ゼロズから帰還したアーシスたちは、軍の施設で精密検査を受けていた。
広い待合室。
検査着を着たアーシスは、ディスティニーとタイガーと共に、魔導スマホを手に持って丸テーブルを囲んでいた。
「とりゃ、そりゃ!」
「そこ、ジャンプ!!」
「ここですねっ」
──スーパーマルオアスレチックス2。
白熱する三人を、少し離れたソファからアップルたちが冷ややかな視線で眺める。
「……まったく、さっきまでの状況が嘘みたいね」
「ま、まぁ、元気なのはよかったです、けど……」
マルミィも苦笑いを浮かべる。
「よっしゃあ!!クリア!!」
「レアアイテムゲット!」
「ふふ……」
ドリンクを片手に一息付く三人。
「しかし、まさかアーシスがマルアスやってるとはな。こっちじゃディスしかいなかったから、嬉しいぜ」
「……ふふ、わたしもびっくりしたんですよ」
「いやいや、俺なんて今までソロでしかやってこなかったから、マルチプレイがこんなに楽しいなんて知らなかったよ!」
三人が盛り上がりを見せていると、和やかな空気を切り裂くように、待合室の扉が勢いよく開いた。

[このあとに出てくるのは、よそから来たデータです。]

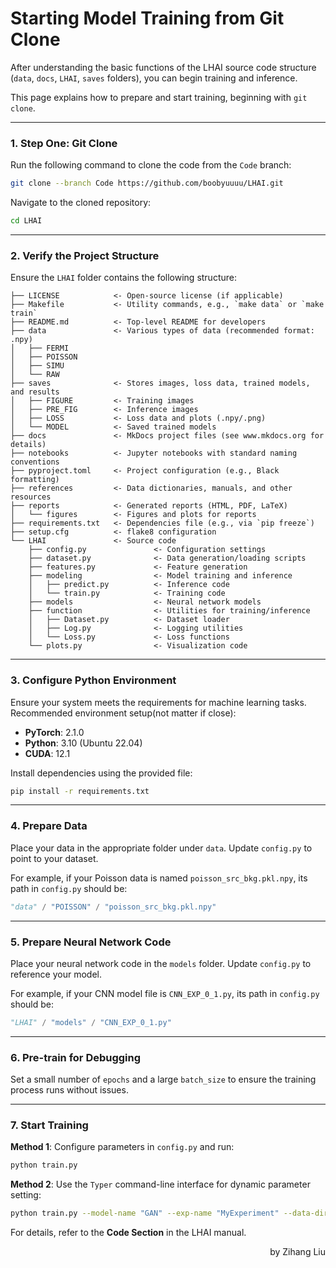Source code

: # Starting Model Training from Git Clone

After understanding the basic functions of the LHAI source code structure (`data`, `docs`, `LHAI`, `saves` folders), you can begin training and inference.

This page explains how to prepare and start training, beginning with `git clone`.

---

### 1. Step One: Git Clone

Run the following command to clone the code from the `Code` branch:

```bash
git clone --branch Code https://github.com/boobyuuuu/LHAI.git
```

Navigate to the cloned repository:

```bash
cd LHAI
```

---

### 2. Verify the Project Structure

Ensure the `LHAI` folder contains the following structure:

```
├── LICENSE            <- Open-source license (if applicable)
├── Makefile           <- Utility commands, e.g., `make data` or `make train`
├── README.md          <- Top-level README for developers
├── data               <- Various types of data (recommended format: .npy)
│   ├── FERMI
│   ├── POISSON
│   ├── SIMU
│   └── RAW
├── saves              <- Stores images, loss data, trained models, and results
│   ├── FIGURE         <- Training images
│   ├── PRE_FIG        <- Inference images
│   ├── LOSS           <- Loss data and plots (.npy/.png)
│   └── MODEL          <- Saved trained models
├── docs               <- MkDocs project files (see www.mkdocs.org for details)
├── notebooks          <- Jupyter notebooks with standard naming conventions
├── pyproject.toml     <- Project configuration (e.g., Black formatting)
├── references         <- Data dictionaries, manuals, and other resources
├── reports            <- Generated reports (HTML, PDF, LaTeX)
│   └── figures        <- Figures and plots for reports
├── requirements.txt   <- Dependencies file (e.g., via `pip freeze`)
├── setup.cfg          <- flake8 configuration
└── LHAI               <- Source code
    ├── config.py               <- Configuration settings
    ├── dataset.py              <- Data generation/loading scripts
    ├── features.py             <- Feature generation
    ├── modeling                <- Model training and inference
    │   ├── predict.py          <- Inference code
    │   └── train.py            <- Training code
    ├── models                  <- Neural network models
    ├── function                <- Utilities for training/inference
    │   ├── Dataset.py          <- Dataset loader
    │   ├── Log.py              <- Logging utilities
    │   └── Loss.py             <- Loss functions
    └── plots.py                <- Visualization code
```

---

### 3. Configure Python Environment

Ensure your system meets the requirements for machine learning tasks. Recommended environment setup(not matter if close):

- **PyTorch**: 2.1.0
- **Python**: 3.10 (Ubuntu 22.04)
- **CUDA**: 12.1

Install dependencies using the provided file:

```bash
pip install -r requirements.txt
```

---

### 4. Prepare Data

Place your data in the appropriate folder under `data`. Update `config.py` to point to your dataset.

For example, if your Poisson data is named `poisson_src_bkg.pkl.npy`, its path in `config.py` should be:

```python
"data" / "POISSON" / "poisson_src_bkg.pkl.npy"
```

---

### 5. Prepare Neural Network Code

Place your neural network code in the `models` folder. Update `config.py` to reference your model.

For example, if your CNN model file is `CNN_EXP_0_1.py`, its path in `config.py` should be:

```python
"LHAI" / "models" / "CNN_EXP_0_1.py"
```

---

### 6. Pre-train for Debugging

Set a small number of `epochs` and a large `batch_size` to ensure the training process runs without issues.

---

### 7. Start Training

**Method 1**: Configure parameters in `config.py` and run:

```bash
python train.py
```

**Method 2**: Use the `Typer` command-line interface for dynamic parameter setting:

```bash
python train.py --model-name "GAN" --exp-name "MyExperiment" --data-dir "./data" --data-name "dataset.csv" --seed 42 --traintype "supervised" --frac-train 0.8 --epochs 10 --batch-size 32 --latentdim 128 --lr-max 0.01 --lr-min 0.001
```

For details, refer to the **Code Section** in the LHAI manual.

<p align='right'>by Zihang Liu</p>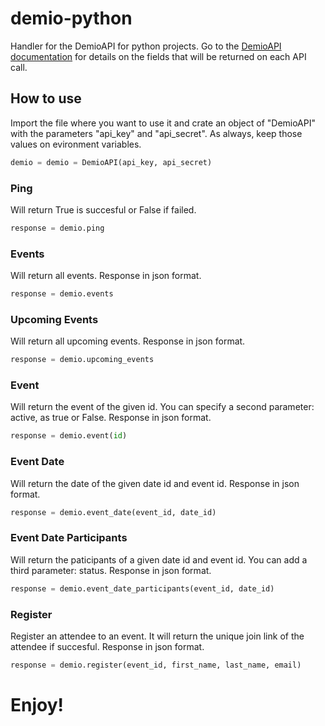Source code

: # demio-python
Handler for the DemioAPI for python projects.
Go to the [DemioAPI documentation](https://publicdemioapi.docs.apiary.io/) for details on the fields that will be returned on each API call.

## How to use
Import the file where you want to use it and crate an object of "DemioAPI" with the parameters "api_key" and "api_secret". As always, keep those values on evironment variables.
```python
demio = demio = DemioAPI(api_key, api_secret)
```

### Ping
Will return True is succesful or False if failed.
```python
response = demio.ping
```

### Events
Will return all events. Response in json format.
```python
response = demio.events
```

### Upcoming Events
Will return all upcoming events. Response in json format.
```python
response = demio.upcoming_events
```

### Event
Will return the event of the given id. You can specify a second parameter: active, as true or False. Response in json format.
```python
response = demio.event(id)
```

### Event Date
Will return the date of the given date id and event id. Response in json format.
```python
response = demio.event_date(event_id, date_id)
```

### Event Date Participants
Will return the paticipants of a given date id and event id. You can add a third parameter: status. Response in json format.
```python
response = demio.event_date_participants(event_id, date_id)
```

### Register
Register an attendee to an event. It will return the unique join link of the attendee if succesful. Response in json format.
```python
response = demio.register(event_id, first_name, last_name, email)
```

# Enjoy!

「キビル様!!こんなところにいらっしゃったんですか!?」
高価そうな衣装に身を包んだ男が声を張り上げ、さらに数名がなだれ込む。
「あん?どこにいてもいいだろ」
タイガーはたんたんと答える。
「よくありません!お父上が心配しておりますよ!さ、参りましょう」
タイガーは肩をすくめ、立ち上がった。
「たく、しゃあねーな。──ディス、アーシス!楽しかったぜ!またやろうな!」
従者たちに囲まれ、颯爽と連れ出されていくタイガー。
唖然とする一同。
ぽつりとアーシスが漏らした。
「……あいつ、えらいやつなのか?」
「国王の子だ」
隣のトルーパーが、まるで天気の話でもするかのようにさらっと答えた。
「ふぅん、国王の子ね。……えっ?はっ?、国王の??……てことは、あいつ王子!!?」
ガタン、と椅子を蹴ってアーシスが転げ落ちる。
「……まぁそうなるな、何番目かは忘れたが」
「ちょ、混乱して来た」
ぷしゅ〜っ、と音を立て、アーシスの頭から湯気が天井に昇る。
「まあ本人は気にしてないから、別に普通でいいと思うぞ」
トルーパーは無表情でたんたんと語る。
落ち着いた表情でティーカップをすっと持つディスティニーの側で、アップルたち分校の生徒は腰を抜かしていたのだった。